Clarissa no lo supo, pero sus ojos se posaron inconscientemente sobre la mesilla, desviándose rápidamente a otro lugar cuando sorprendida se percató de las hostigadores miradas del inspector Lemoine. Fue tarde, aquel baile de miradas despertó su interés. Atusándose uno de sus bigotes el hombrecillo sonrió y observó intrigado aquel mueble. Dirigiéndose a él sus manos tiraron del pomo, abriendo, sin parsimonia, el único cajón de la mesilla.

 -Tengo curiosidad -dijo y…

Sacó un par de guantes y un martillo. La señora Mallowan no pudo ocultar su gesto, tampoco su súbita palidez. Había algo en su mirada, ¿decepción tal vez? Sí.

 -¿Para qué quería esto?
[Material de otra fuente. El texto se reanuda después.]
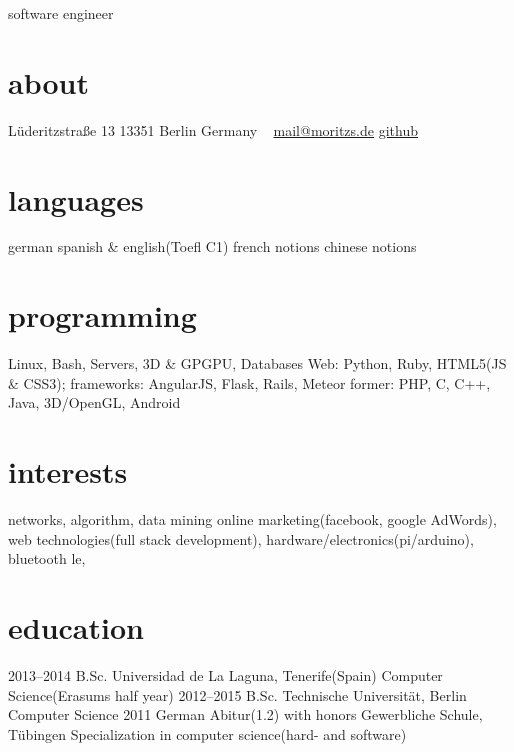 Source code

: \documentclass[]{friggeri-cv}
\begin{document}
       {software engineer}


\begin{aside}
  \section{about}
    Lüderitzstraße 13
    13351 Berlin
    Germany
    ~
    \href{mailto:mail@moritz.de}{mail@moritzs.de}
    \href{https://github.com/moritzschaefer}{github}
  \section{languages}
    german
    spanish \&  english(Toefl C1)
    french notions
    chinese notions
  \section{programming}
    Linux, Bash, Servers, 3D \& GPGPU, Databases
    Web:
    Python, Ruby,
    HTML5(JS \& CSS3); frameworks: AngularJS, Flask, Rails, Meteor
    former:
    PHP, C, C++, Java, 3D/OpenGL, Android
\end{aside}

\section{interests}

networks, algorithm, data mining
online marketing(facebook, google AdWords),
web technologies(full stack development),
hardware/electronics(pi/arduino), bluetooth le,

\section{education}

\begin{entrylist}
  \entry
    {2013–2014}
    {B.Sc.}
    {Universidad de La Laguna, Tenerife(Spain)}
    {Computer Science(Erasums half year)}
  \entry
    {2012–2015}
    {B.Sc.}
    {Technische Universität, Berlin}
    {Computer Science}
  \entry
    {2011}
    {German Abitur(1.2) with honors}
    {Gewerbliche Schule, Tübingen}
    {Specialization in computer science(hard- and software)}
\end{entrylist}
\end{document}
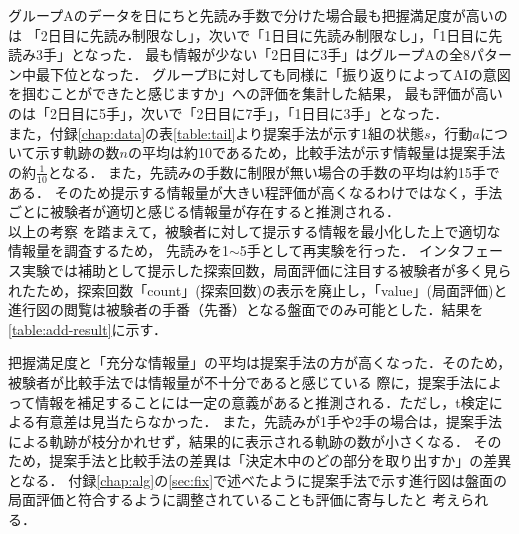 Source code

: グループAのデータを日にちと先読み手数で分けた場合最も把握満足度が高いのは
「2日目に先読み制限なし」，次いで「1日目に先読み制限なし」，「1日目に先読み3手」となった．
最も情報が少ない「2日目に3手」はグループAの全8パターン中最下位となった．
グループBに対しても同様に「振り返りによってAIの意図を掴むことができたと感じますか」への評価を集計した結果，
最も評価が高いのは「2日目に5手」，次いで「2日目に7手」，「1日目に3手」となった．\\
また，付録\ref{chap:data}の表\ref{table:tail}より提案手法が示す1組の状態$s$，行動$a$について示す軌跡の数$n$の平均は約10であるため，比較手法が示す情報量は提案手法の約$\frac{1}{10}$となる．
また，先読みの手数に制限が無い場合の手数の平均は約15手である．
そのため提示する情報量が大きい程評価が高くなるわけではなく，手法ごとに被験者が適切と感じる情報量が存在すると推測される．\\
以上の考察
を踏まえて，被験者に対して提示する情報を最小化した上で適切な情報量を調査するため，
先読みを1$\sim$5手として再実験を行った．
インタフェース実験では補助として提示した探索回数，局面評価に注目する被験者が多く見られたため，探索回数「count」(探索回数)の表示を廃止し，「value」(局面評価)と進行図の閲覧は被験者の手番（先番）となる盤面でのみ可能とした．結果を\ref{table:add-result}に示す．

\begin{table}[H]
    \caption{先読み手数制限なしの場合(追加実験)}
    \label{table:add-result}
    \scriptsize
    \centering
    
\end{table}


把握満足度と「充分な情報量」の平均は提案手法の方が高くなった．そのため，被験者が比較手法では情報量が不十分であると感じている
際に，提案手法によって情報を補足することには一定の意義があると推測される．ただし，t検定による有意差は見当たらなかった．
また，先読みが1手や2手の場合は，提案手法による軌跡が枝分かれせず，結果的に表示される軌跡の数が小さくなる．
そのため，提案手法と比較手法の差異は「決定木中のどの部分を取り出すか」の差異となる．
付録\ref{chap:alg}の\ref{sec:fix}で述べたように提案手法で示す進行図は盤面の局面評価と符合するように調整されていることも評価に寄与したと
考えられる． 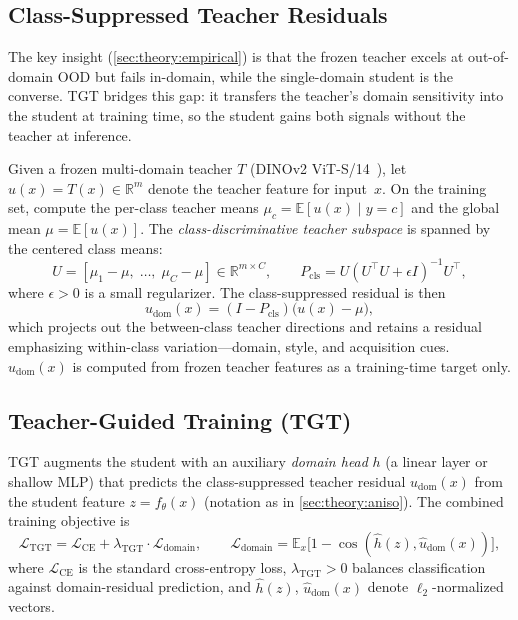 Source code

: \documentclass[runningheads]{llncs}
\begin{document}
\subsection{Class-Suppressed Teacher Residuals}
\label{sec:method:residuals}

The key insight (\cref{sec:theory:empirical}) is that the frozen teacher excels at out-of-domain OOD but fails in-domain, while the single-domain student is the converse.
TGT bridges this gap: it transfers the teacher's domain sensitivity into the student at training time, so the student gains both signals without the teacher at inference.

Given a frozen multi-domain teacher $T$ (DINOv2 ViT-S/14~\cite{Oquab2024dinov2}), let $u(x) = T(x) \in \mathbb{R}^m$ denote the teacher feature for input~$x$.
On the training set, compute the per-class teacher means $\mu_c = \mathbb{E}[u(x) \mid y{=}c]$ and the global mean $\mu = \mathbb{E}[u(x)]$.
The \emph{class-discriminative teacher subspace} is spanned by the centered class means:
\begin{equation}
  U = [\mu_1{-}\mu,\;\ldots,\;\mu_C{-}\mu] \in \mathbb{R}^{m \times C}, \qquad
  P_{\mathrm{cls}} = U(U^\top U + \epsilon I)^{-1}U^\top,
  \label{eq:pcls}
\end{equation}
where $\epsilon > 0$ is a small regularizer.
The class-suppressed residual is then
\begin{equation}
  u_{\mathrm{dom}}(x) = (I - P_{\mathrm{cls}})\bigl(u(x) - \mu\bigr),
  \label{eq:udom}
\end{equation}
which projects out the between-class teacher directions and retains a residual emphasizing within-class variation---domain, style, and acquisition cues.
$u_{\mathrm{dom}}(x)$ is computed from frozen teacher features as a training-time target only.

\subsection{Teacher-Guided Training (TGT)}
\label{sec:method:tgt}

TGT augments the student with an auxiliary \emph{domain head} $h$ (a linear layer or shallow MLP) that predicts the class-suppressed teacher residual $u_{\mathrm{dom}}(x)$ from the student feature $z = f_\theta(x)$ (notation as in \cref{sec:theory:aniso}).
The combined training objective is
\begin{equation}
  \mathcal{L}_{\mathrm{TGT}} = \mathcal{L}_{\mathrm{CE}} + \lambda_{\mathrm{TGT}} \cdot \mathcal{L}_{\mathrm{domain}}, \qquad
  \mathcal{L}_{\mathrm{domain}} = \mathbb{E}_x\bigl[1 - \cos(\hat{h}(z), \hat{u}_{\mathrm{dom}}(x))\bigr],
  \label{eq:tgt}
\end{equation}
where $\mathcal{L}_{\mathrm{CE}}$ is the standard cross-entropy loss, $\lambda_{\mathrm{TGT}} > 0$ balances classification against domain-residual prediction, and $\hat{h}(z)$, $\hat{u}_{\mathrm{dom}}(x)$ denote $\ell_2$-normalized vectors.
\end{document}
O… ¿o no lo quería?

Ella sofocó un gruñido, y mordiéndose el dorso de la mano, cayó derrengada sobre la cama. El cabello desordenado le caía sobre la cara, su respiración violenta sacudía los revueltos mechones de su cabello. Su gesto contraído delataba toda su rabia, toda su impotencia. 

Olvidándose de fingir, importándole muy poco la compostura, los rabiosos llantos no impresionaron al detective, curtido por años de profesión.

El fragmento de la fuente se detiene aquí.